Investigation of temperature-dependent oxide capacitance in paraelectric monoclinic doped HfO2/SiO2 gate stacks implemented on 4H-SiC

Doped, monoclinic HfO2 exhibits the paraelectric property of decreasing dielectric constant with increasing temperature. If utilized as the gate oxide of a metal–oxide–semiconductor field-effect transistor, this effect could enable a self-limiting reduction in current passing through the device during intermittent faults like short circuits. This study fabricates gate stacks comprising 30 nm doped HfO2 layers, on a 6 nm SiO2 interlayer, deposited via atomic layer deposition onto 4H-SiC epitaxial wafers to form MOS capacitors (MOSCAPs). Different dopant types (Al and Si) and ratios for doped HfO2 are investigated, with annealing temperatures ranging from 900 to 1100 °C. X-ray diffraction analysis confirms that all the annealed chips are predominantly monoclinic, and the unannealed chips amorphous.

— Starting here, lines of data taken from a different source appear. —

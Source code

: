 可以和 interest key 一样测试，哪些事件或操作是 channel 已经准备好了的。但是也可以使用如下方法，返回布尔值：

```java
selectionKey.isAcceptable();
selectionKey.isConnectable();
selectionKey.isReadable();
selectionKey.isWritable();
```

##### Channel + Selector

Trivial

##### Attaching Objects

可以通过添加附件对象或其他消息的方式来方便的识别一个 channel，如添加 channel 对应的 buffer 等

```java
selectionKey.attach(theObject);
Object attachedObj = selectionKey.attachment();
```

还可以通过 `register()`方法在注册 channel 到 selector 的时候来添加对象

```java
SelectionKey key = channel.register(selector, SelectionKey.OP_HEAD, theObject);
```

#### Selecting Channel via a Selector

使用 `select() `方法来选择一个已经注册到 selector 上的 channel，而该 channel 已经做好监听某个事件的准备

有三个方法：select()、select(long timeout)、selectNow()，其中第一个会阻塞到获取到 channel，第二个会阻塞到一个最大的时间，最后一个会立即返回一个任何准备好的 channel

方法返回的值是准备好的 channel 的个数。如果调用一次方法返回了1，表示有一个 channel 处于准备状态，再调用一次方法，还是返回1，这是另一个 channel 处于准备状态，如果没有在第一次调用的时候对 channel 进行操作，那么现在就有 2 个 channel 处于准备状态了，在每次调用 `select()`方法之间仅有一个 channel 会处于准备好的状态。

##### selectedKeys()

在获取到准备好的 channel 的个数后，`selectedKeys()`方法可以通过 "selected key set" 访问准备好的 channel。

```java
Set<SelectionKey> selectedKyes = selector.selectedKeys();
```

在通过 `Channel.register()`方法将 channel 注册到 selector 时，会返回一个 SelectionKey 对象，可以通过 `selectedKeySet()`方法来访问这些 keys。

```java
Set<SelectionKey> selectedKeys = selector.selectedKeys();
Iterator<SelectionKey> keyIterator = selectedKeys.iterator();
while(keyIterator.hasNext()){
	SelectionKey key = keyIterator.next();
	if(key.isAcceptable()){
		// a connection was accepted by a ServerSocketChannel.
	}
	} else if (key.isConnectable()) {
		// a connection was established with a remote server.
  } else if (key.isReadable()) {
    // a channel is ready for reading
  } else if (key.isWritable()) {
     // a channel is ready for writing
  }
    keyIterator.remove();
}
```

Electrical measurements assess the viability of the layers according to conventional SiC-oxide metrics such as flatband voltage, hysteresis, interface state density (DIT), and gate leakage current (IL), while also considering the change in accumulation gate capacitance (ΔCOX) against temperature. The most promising results came from MOSCAPs using a doped HfO2 layer using a 1:19 Al2O3:HfO2 deposition ratio, annealed at 1100 °C in N2. This combination yielded the lowest average DIT of 5.47 × 1011 eV−1 cm−2, and a ΔCOX of −19% between room temperature and 523 K. However, the drawback was the high IL observed in all 1100 °C annealed layers. Scanning electron microscopy indicated the large crystal grain boundaries on the HfO2 surface during annealing to be the probable cause of the gate leakage. Unannealed amorphous chips offer lower IL but sacrificed performance across other crucial electrical and ΔCOX parameters.